Go 101

Go basics

Following a tour of go, the notes are taken at this link: https://github.com/sgzerolc/go101

  1. Types

    Character sets: ASCII: 0-127; Unicode defines code point.

    UTF-8 encoding: English remains the same. The char under 128 takes up one byte. Only char >=128 will take >= 2 bytes.

    The problem is how many bytes should a char consume? To interpret a string, we need to know how it is encoded first. Go uses UTF-8 encoding.

    1
    2
    3
    4
    5
    6
    7
    8
    9
    10
    bool
    string

    int int8 int16 int32 int64
    uint uint8 uint16 uint32 uint64 uintptr

    byte // alias for uint8
    rune // alias for int32; represents a Unicode code point
    float32 float64
    complex64 complex128

    fmt.Printf() prints the string, while fmt.Sprintf() creates a string and returns it.

  2. style: naming, go uses camel style while c uses snake style.

  3. const: iota, Greek letter (9th), representing incremental values. When it is used, it simplifies the creation of incrementing values.

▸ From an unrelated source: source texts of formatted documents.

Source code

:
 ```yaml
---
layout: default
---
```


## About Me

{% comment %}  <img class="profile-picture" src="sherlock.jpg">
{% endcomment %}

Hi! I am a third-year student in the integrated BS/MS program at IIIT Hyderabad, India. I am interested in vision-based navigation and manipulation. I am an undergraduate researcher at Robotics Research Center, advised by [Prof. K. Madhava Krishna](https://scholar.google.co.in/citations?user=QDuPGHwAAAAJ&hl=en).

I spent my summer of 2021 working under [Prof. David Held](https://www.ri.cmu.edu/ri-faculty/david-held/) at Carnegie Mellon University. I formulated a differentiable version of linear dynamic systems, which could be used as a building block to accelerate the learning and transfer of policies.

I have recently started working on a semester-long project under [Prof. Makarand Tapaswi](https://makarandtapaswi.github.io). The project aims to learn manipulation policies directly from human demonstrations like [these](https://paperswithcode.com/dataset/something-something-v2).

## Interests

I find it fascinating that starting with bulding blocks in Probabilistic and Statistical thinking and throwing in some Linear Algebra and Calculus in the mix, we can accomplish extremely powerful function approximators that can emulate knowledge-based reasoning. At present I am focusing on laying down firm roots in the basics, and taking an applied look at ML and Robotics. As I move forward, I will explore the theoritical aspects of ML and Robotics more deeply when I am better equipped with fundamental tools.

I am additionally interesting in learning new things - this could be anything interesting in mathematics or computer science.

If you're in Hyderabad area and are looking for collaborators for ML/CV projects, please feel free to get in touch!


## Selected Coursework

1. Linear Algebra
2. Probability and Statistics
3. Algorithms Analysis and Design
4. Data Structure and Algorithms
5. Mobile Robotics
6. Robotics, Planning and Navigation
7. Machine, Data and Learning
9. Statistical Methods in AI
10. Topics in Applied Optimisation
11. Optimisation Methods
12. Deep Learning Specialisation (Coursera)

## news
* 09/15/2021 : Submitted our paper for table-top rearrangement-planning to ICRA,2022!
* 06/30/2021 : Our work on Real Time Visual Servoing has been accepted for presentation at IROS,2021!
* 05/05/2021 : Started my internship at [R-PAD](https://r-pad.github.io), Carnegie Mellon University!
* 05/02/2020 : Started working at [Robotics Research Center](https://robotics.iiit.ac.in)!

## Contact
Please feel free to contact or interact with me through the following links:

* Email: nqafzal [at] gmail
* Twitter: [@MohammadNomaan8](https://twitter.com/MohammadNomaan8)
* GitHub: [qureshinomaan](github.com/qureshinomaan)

  4. defer: last-in-first-out order. Execute after return before control is returned to the caller.

    1
    2
    3
    4
    5
    go func() {
    mu.Lock()
    defer mu.Unlock()
    // modifies data
    }()

References:

  1. go tutorial, a tour of go, gobyexample
  2. how to write go code, memory model
  3. http://nil.csail.mit.edu/6.824/2022/notes/l-rpc.txt

Intro

1
2
3
go build xx.go
go run xx.go
go test -run singleTest
  1. Go is better than C++ in a way of threads (goroutines) and garbage collection.
  2. The go runtime executes goroutines on all available cores in parallel. If the cores are less than runnable goroutines, the runtime will pre-emptively time-share the cores among threads.
  3. Channels, queue-like synchronization primitive, are synchronized between many threads. It means that some goroutine should be waiting when a goroutine sends a message on the channel. At a high level, consider a channel as a struct holding a buffer and a lock.
  4. Go’s sync.Cond, conditional variables.
  5. Go’s select
  6. sync.WaitGroup: waits for multiple threads to finish.
  7. Do a periotic task: time.Sleep()
  8. The view of performance on threads:
    • how many threads can be run in parallel? If the machine has 16 cores, then it’s 16 threads (goroutines).
    • how many threads are needed to take up the full capacity of one service? (100/(100*0.1) = 10 threads)
  9. Channels only work within one program. RPC allows talking to other programs over the internet.
  10. A slice contains a pointer to an array, a start and end index to the array. It is more flexible than go array.
  11. Printf is a common debugging tool.
  12. synchronous RPC calls vs asynchronous RPC calls
    • It depends which one and when needs the reply. When the reply is needed to proceed, use synchronous calls. However, in a server-client model, the client can launch many RPCs by asynchronous calls, giving the client has other tasks on its plate or the connection to server is broken from time to time.
    • Send one RPC without waiting for the result: create a goroutine and have it make a synchronous call to wait.
  13. Go has generics for what c++ style inheritance support.
  14. A mutex in a struct cannot be made a value receiver. The mutex is copied and loses its purpose.
  15. DRF-SC: data-race-free programs execute in a sequentially consistent manner.
  16. Don’t write infinite loops
  17. select and timeout: select must send or receive values from channels.
  18. Goroutines: when a function creates a goroutine and returns, the goroutine will continue running. Goroutines run independently of the function that created them. They will only stop when:
    • The goroutine’s function completes execution
    • The entire program exits
    • The goroutine is explicitly stopped

Go memory model: -> How to write threaded code?

The Go memory model specifies the conditions under which reads of a variable in one goroutine can be guaranteed to observe values produced by writes to the same variable in a different goroutine.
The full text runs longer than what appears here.